Сделав все эти распоряжения, генеральша вернулась опять в свой будуар. Рядом с флаконами, заключавшими в себе духи, одеколон, английскую соль и прочее, она положила огромный, старинный пистолет, само собою, незаряженный. Впрочем, нужно сказать, что и остальное оружие, распределенное между прислугой, не было заряжено – так как ни пуль, ни пороху в кабинете не нашлось на видном месте. Да генеральша об этом и не думала.

Младшая из воспитанниц Машенька, живая как ртуть, смелая, не только не испугавшаяся, подобно всем ее окружавшим, этих далеких выстрелов и того, что генеральша называла «революцией», но очень заинтересовавшаяся всем этим, наслаждалась от всей души при виде вооруженных людей. Все эти хорошо знакомые ей Егоры, Петры и Федоты, казавшиеся ей и так всегда очень смешными, теперь, в старых ливрейных камзолах и полуфраках, отороченных позументами с гербами генеральши и с ятаганами, кривыми саблями, палашами, пистолетами и ружьями в руках, заставляли ее хохотать до упаду.

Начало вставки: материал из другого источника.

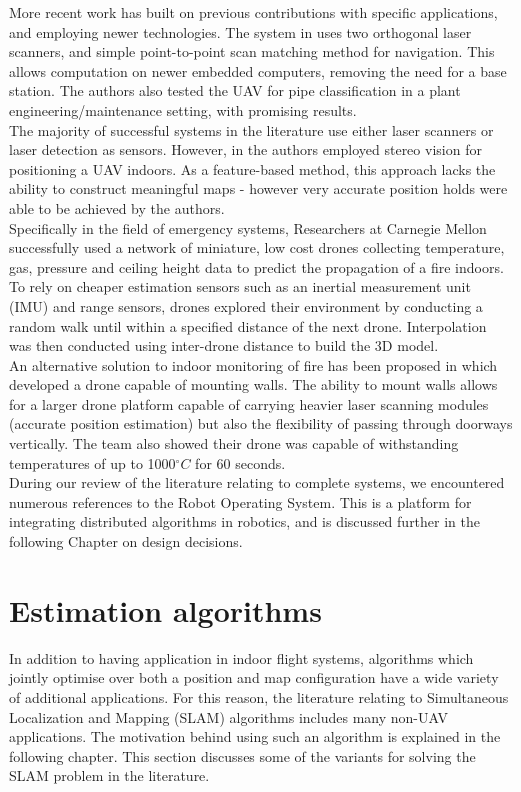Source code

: \documentclass[capstone_report.tex]{subfiles}
\begin{document}
More recent work has built on previous contributions with specific applications, and employing newer technologies. The system in \cite{kumar} uses two orthogonal laser scanners, and simple point-to-point scan matching method for navigation. This allows computation on newer embedded computers, removing the need for a base station. The authors also tested the UAV for pipe classification in a plant engineering/maintenance setting, with promising results.\\

The majority of successful systems in the literature use either laser scanners or laser detection as sensors. However, in \cite{mustafah} the authors employed stereo vision for positioning a UAV indoors. As a feature-based method, this approach lacks the ability to construct meaningful maps - however very accurate position holds were able to be achieved by the authors.\\

Specifically in the field of emergency systems, Researchers at Carnegie Mellon \cite{sensorfly} successfully used a network of miniature, low cost drones collecting temperature, gas, pressure and ceiling height data to predict the propagation of a fire indoors.  To rely on cheaper estimation sensors such as an inertial measurement unit (IMU) and range sensors, drones explored their environment by conducting a random walk until within a specified distance of the next drone. Interpolation was then conducted using inter-drone distance to build the 3D model.\\

An alternative solution to indoor monitoring of fire has been proposed in \cite{myeong} which developed a drone capable of mounting walls.  The ability to mount walls allows for a larger drone platform capable of carrying heavier laser scanning modules (accurate position estimation) but also the flexibility of passing through doorways vertically.  The team also showed their drone was capable of withstanding temperatures of up to 1000$^\circ C$ for 60 seconds.\\

During our review of the literature relating to complete systems, we encountered numerous references to the Robot Operating System. This is a platform for integrating distributed algorithms in robotics, and is discussed further in the following Chapter on design decisions.

\section{Estimation algorithms}
In addition to having application in indoor flight systems, algorithms which jointly optimise over both a position and map configuration have a wide variety of additional applications. For this reason, the literature relating to Simultaneous Localization and Mapping (SLAM) algorithms includes many non-UAV applications. The motivation behind using such an algorithm is explained in the following chapter. This section discusses some of the variants for solving the SLAM problem in the literature.\\
\end{document}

Весь дом преобразился. Нарушилось течение всегдашней жизни. Об уроках никто, конечно, не думал. Гувернантка совсем забыла о воспитанницах. Все метались по комнатам. Понимая, что в такой день многое может остаться безнаказанным, Машенька решилась на самый смелый поступок. Она без зова и без спроса влетела в будуар генеральши и выпалила:

– Ваше превосходительство, пожалуйте мне вооружение… Я храбрая и буду защищаться… Я никого не боюсь!

Генеральша в первую минуту даже испугалась ее внезапного и шумного появления. Но потом, несколько мгновений подумав и пожевав губами, она нашла ее просьбу весьма уместной.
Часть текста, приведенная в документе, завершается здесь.